What the task asks
Locate the word "global" in the data below, then copy every line that holds it.

Data to use
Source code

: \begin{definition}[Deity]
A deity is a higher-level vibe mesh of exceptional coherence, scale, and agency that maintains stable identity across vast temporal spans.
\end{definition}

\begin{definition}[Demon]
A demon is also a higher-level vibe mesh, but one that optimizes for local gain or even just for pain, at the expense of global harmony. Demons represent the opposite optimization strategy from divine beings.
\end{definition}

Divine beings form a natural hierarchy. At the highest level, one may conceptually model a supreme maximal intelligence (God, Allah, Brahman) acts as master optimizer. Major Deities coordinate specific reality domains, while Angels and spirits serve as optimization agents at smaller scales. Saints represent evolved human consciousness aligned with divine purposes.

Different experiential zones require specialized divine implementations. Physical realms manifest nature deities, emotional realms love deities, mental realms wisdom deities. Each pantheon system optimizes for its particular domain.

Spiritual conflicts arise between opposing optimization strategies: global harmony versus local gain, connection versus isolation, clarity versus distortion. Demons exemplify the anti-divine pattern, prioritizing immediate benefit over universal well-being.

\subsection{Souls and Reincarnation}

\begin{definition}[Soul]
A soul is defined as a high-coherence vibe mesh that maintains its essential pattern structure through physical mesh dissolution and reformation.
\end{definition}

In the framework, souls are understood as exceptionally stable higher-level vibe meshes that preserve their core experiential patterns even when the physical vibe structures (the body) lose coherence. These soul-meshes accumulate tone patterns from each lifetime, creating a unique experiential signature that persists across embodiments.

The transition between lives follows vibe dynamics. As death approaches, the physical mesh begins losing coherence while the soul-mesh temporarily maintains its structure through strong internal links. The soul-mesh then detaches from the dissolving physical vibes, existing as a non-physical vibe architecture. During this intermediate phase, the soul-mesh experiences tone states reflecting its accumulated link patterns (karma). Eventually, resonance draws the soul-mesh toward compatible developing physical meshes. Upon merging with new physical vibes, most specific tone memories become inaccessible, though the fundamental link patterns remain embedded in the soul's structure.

Expected answer
A demon is also a higher-level vibe mesh, but one that optimizes for local gain or even just for pain, at the expense of global harmony. Demons represent the opposite optimization strategy from divine beings.
Spiritual conflicts arise between opposing optimization strategies: global harmony versus local gain, connection versus isolation, clarity versus distortion. Demons exemplify the anti-divine pattern, prioritizing immediate benefit over universal well-being.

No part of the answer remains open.